First day in Nairobi
Entry written yesterday morning, October 28. We had no internet all day so I am only just posting it now.
Choked highways with impoverished people, being the only white man I can see, and a standard of living much different than the one I am used to, have not hit me with surprise yet. I’ve been listening and watching, getting driven around, and making new friends, all the while trying to invoke in myself some kind of shock at this completely new place, and all the while not finding it within me. The only intellectual jolt is thinking back to 4th-grade history class when I learned about the horrors of the slave trade and thinking “I am actually in Africa,” but the repetition alone of that thought does not pierce the unreality. I couldn’t sleep the night before leaving and cursed my nerves, but now that I am actually here the joy of newness has overwhelmed all.
I arrived yesterday morning on a red-eye flight (eight hours, which is actually much more pleasant than five if sleep can be had.) I was carrying 165lbs of luggage, which is about 10lbs more than I weigh. It consisted of one donated DVD player, a camera in its case, five laptops, and all my clothing, and getting it through each checkpoint without incurring astronomical fees became increasingly difficult. The whole way through officials were very generous with the overweight baggage fees – I thought the confused-American smile trick would have ended around age 18 but here we are and it hasn’t! A man with my name on a placard welcomed me at the airport and we headed off.
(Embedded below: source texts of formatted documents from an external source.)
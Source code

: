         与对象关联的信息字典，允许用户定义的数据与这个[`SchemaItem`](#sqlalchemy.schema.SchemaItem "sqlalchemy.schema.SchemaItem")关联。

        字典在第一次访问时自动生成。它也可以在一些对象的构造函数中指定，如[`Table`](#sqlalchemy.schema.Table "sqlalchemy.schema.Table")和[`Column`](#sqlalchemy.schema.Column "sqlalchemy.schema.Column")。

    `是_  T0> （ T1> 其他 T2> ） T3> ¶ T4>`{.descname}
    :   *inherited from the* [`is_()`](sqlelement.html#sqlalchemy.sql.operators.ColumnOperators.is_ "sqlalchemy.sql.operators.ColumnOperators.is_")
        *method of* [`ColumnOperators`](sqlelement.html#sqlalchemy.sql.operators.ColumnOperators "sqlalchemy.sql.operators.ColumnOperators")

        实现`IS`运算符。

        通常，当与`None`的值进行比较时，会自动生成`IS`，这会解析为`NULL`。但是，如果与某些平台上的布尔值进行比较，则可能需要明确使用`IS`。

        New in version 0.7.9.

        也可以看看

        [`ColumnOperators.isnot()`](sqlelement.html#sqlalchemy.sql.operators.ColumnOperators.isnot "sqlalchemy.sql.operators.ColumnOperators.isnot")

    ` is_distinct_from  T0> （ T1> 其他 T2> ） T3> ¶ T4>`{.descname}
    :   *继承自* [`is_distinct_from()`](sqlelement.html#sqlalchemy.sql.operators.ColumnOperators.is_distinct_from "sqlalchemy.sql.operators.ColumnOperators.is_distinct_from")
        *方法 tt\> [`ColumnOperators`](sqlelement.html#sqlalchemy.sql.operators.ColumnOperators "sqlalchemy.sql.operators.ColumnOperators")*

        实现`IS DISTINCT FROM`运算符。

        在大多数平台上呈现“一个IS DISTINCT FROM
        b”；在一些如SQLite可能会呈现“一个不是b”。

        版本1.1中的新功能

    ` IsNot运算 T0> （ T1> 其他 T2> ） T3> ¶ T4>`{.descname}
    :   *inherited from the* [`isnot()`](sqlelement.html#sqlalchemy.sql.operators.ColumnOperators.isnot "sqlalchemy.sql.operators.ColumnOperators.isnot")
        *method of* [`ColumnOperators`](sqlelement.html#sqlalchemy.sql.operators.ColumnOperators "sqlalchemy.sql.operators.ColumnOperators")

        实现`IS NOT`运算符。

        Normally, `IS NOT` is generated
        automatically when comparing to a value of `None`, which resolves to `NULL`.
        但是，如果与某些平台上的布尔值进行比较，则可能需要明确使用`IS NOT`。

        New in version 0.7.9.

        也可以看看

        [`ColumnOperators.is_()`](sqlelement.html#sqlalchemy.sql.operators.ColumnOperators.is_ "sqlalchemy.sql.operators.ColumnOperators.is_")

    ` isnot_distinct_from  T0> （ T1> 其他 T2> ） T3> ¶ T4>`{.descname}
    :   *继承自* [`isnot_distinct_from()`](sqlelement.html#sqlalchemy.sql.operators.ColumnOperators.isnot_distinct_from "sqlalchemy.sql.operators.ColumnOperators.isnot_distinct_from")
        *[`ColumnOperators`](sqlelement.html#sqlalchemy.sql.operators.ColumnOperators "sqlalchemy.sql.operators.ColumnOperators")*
The weather was beautifully tropical, reminding me of Costa Rica. There were trees everywhere, and then lungfuls of smoke as we entered the gridlock that is Nairobi. The city’s infrastructure has not expanded to keep pace with its growth from colonial hamlet to international city. So people avoid driving during rush hour, when every street looks like Los Angeles’ I-405.
The poverty of the country was immediately visible. Many Kenyans don’t have cars and walk 20km to work. Streets filled with people selling bananas, maps, and other impulse buys (maps? impulse buys?) Boys holding the hands of pretend-blind people begged for money; the blindness may have be false but the need was real. My taxi driver told me that there is a huge economic divide and while Kenya is not an extraordinarily poor country, only very few are wealthy and the rest have quite little. The billboard ads I saw were for newspapers about the economy, daily flights out of Nairobi, and banks; completely incongruous with scene on the street. I wondered what it would feel like to make a living exploiting Kenyans and see this scene on the taxi ride from the airport to one’s mansion. These were my first impressions, accurate or not.
The FilmAid office is a beautiful, open office in the nicer west side of town. I was introduced to the many staff and sat down to speak with Stella, the country director. She showed me my schedule, which was impossibly full – every day had been planned for me; in fact, they’d planned me one day before I arrived and one after I am slated to leave! I would love to go on Safari or traveling, but it will likely have to wait until after my station here. Stella explained more about FilmAid’s status in the country. As visible as the organization is in the refugee camps, it is not as well-known in Nairobi; they are trying to change that by getting featured in the media.
On the way to lunch Victor, the program manager and my host, pointed out a Shell gas station. “It’s a gas station with no gas!” he said, and we all laughed. He repeated, and we laughed again. It was really funny to think about. We discussed whether it might be a front for a shadier business, but he speculated it was probably just poor management. The gas station was filled with cars that had run out of gas, whose drivers had left to walk to another station.
Victor and everyone else here have been so gracious, and I’m loving it here. I wish I could stay longer before I go to Dadaab, the refugee camp, on Monday. We have some meetings scheduled on social media and our FilmAid blog. Today we are going UNHCR for a sort of “meet the refugees” event that gives government officials and nonprofits access to refugees to ask questions that they might not normally have the chance to ask. It should be quite interesting.